Work to be completed> After reading the entries below, copy word for word the lines from the first through the line containing "# 32.2 把二叉树打印成多行", and stop there.
Material for this task: Begin
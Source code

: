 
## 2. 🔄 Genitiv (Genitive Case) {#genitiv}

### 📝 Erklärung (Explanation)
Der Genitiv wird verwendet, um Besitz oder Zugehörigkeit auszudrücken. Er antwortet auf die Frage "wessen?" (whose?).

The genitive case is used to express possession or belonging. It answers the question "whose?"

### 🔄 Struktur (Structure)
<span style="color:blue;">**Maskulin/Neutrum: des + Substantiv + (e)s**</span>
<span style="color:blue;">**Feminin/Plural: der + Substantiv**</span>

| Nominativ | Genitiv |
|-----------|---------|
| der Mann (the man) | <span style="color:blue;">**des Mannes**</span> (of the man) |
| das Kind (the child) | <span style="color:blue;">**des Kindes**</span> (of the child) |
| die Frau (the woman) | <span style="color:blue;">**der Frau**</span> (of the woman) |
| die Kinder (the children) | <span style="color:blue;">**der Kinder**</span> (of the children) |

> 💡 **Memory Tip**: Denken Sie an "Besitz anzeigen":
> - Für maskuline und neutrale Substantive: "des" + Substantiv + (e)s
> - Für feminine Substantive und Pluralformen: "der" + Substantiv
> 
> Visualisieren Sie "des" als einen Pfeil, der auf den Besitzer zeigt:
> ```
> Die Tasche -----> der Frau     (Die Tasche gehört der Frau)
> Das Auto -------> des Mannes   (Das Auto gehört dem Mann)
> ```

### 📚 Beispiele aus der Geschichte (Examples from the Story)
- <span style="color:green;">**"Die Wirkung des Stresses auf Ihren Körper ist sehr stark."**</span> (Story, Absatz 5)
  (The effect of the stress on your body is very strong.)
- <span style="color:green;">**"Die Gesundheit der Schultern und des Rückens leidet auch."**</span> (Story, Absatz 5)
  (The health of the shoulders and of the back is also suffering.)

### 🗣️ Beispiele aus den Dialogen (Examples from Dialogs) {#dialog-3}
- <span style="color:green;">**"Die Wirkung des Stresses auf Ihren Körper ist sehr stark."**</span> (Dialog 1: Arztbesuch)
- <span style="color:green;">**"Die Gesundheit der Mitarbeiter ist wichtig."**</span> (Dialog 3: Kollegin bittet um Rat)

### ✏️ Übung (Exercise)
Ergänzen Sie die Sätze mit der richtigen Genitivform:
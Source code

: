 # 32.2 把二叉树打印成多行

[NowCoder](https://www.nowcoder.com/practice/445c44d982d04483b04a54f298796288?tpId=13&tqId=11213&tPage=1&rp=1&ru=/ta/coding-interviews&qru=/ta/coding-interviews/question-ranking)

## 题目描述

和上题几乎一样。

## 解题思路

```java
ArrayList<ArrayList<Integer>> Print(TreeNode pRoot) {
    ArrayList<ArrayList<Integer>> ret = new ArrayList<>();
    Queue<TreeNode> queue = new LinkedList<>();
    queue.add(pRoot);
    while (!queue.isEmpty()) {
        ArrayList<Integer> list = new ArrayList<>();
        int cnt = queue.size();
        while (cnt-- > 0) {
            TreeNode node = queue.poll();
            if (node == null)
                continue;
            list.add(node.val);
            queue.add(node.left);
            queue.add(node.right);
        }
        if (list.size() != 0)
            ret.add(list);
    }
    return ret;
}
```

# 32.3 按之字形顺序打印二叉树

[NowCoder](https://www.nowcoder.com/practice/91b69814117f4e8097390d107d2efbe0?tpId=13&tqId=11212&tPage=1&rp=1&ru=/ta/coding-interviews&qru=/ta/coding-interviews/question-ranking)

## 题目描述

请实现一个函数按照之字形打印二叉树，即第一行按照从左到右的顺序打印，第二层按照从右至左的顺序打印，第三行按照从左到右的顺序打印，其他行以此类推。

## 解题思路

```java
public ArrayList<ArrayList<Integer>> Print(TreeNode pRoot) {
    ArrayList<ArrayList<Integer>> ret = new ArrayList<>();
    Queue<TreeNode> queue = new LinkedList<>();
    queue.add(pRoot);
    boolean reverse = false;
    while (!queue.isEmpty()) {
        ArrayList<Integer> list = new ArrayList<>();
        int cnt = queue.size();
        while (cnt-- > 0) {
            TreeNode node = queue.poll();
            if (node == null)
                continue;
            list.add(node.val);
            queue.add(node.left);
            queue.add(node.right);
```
Material for this task: End
Response>
Source code

: 
## 2. 🔄 Genitiv (Genitive Case) {#genitiv}

### 📝 Erklärung (Explanation)
Der Genitiv wird verwendet, um Besitz oder Zugehörigkeit auszudrücken. Er antwortet auf die Frage "wessen?" (whose?).

The genitive case is used to express possession or belonging. It answers the question "whose?"

### 🔄 Struktur (Structure)
<span style="color:blue;">**Maskulin/Neutrum: des + Substantiv + (e)s**</span>
<span style="color:blue;">**Feminin/Plural: der + Substantiv**</span>

| Nominativ | Genitiv |
|-----------|---------|
| der Mann (the man) | <span style="color:blue;">**des Mannes**</span> (of the man) |
| das Kind (the child) | <span style="color:blue;">**des Kindes**</span> (of the child) |
| die Frau (the woman) | <span style="color:blue;">**der Frau**</span> (of the woman) |
| die Kinder (the children) | <span style="color:blue;">**der Kinder**</span> (of the children) |

> 💡 **Memory Tip**: Denken Sie an "Besitz anzeigen":
> - Für maskuline und neutrale Substantive: "des" + Substantiv + (e)s
> - Für feminine Substantive und Pluralformen: "der" + Substantiv
> 
> Visualisieren Sie "des" als einen Pfeil, der auf den Besitzer zeigt:
> ```
> Die Tasche -----> der Frau     (Die Tasche gehört der Frau)
> Das Auto -------> des Mannes   (Das Auto gehört dem Mann)
> ```

### 📚 Beispiele aus der Geschichte (Examples from the Story)
- <span style="color:green;">**"Die Wirkung des Stresses auf Ihren Körper ist sehr stark."**</span> (Story, Absatz 5)
  (The effect of the stress on your body is very strong.)
- <span style="color:green;">**"Die Gesundheit der Schultern und des Rückens leidet auch."**</span> (Story, Absatz 5)
  (The health of the shoulders and of the back is also suffering.)

### 🗣️ Beispiele aus den Dialogen (Examples from Dialogs) {#dialog-3}
- <span style="color:green;">**"Die Wirkung des Stresses auf Ihren Körper ist sehr stark."**</span> (Dialog 1: Arztbesuch)
- <span style="color:green;">**"Die Gesundheit der Mitarbeiter ist wichtig."**</span> (Dialog 3: Kollegin bittet um Rat)

### ✏️ Übung (Exercise)
Ergänzen Sie die Sätze mit der richtigen Genitivform:
Source code

: # 32.2 把二叉树打印成多行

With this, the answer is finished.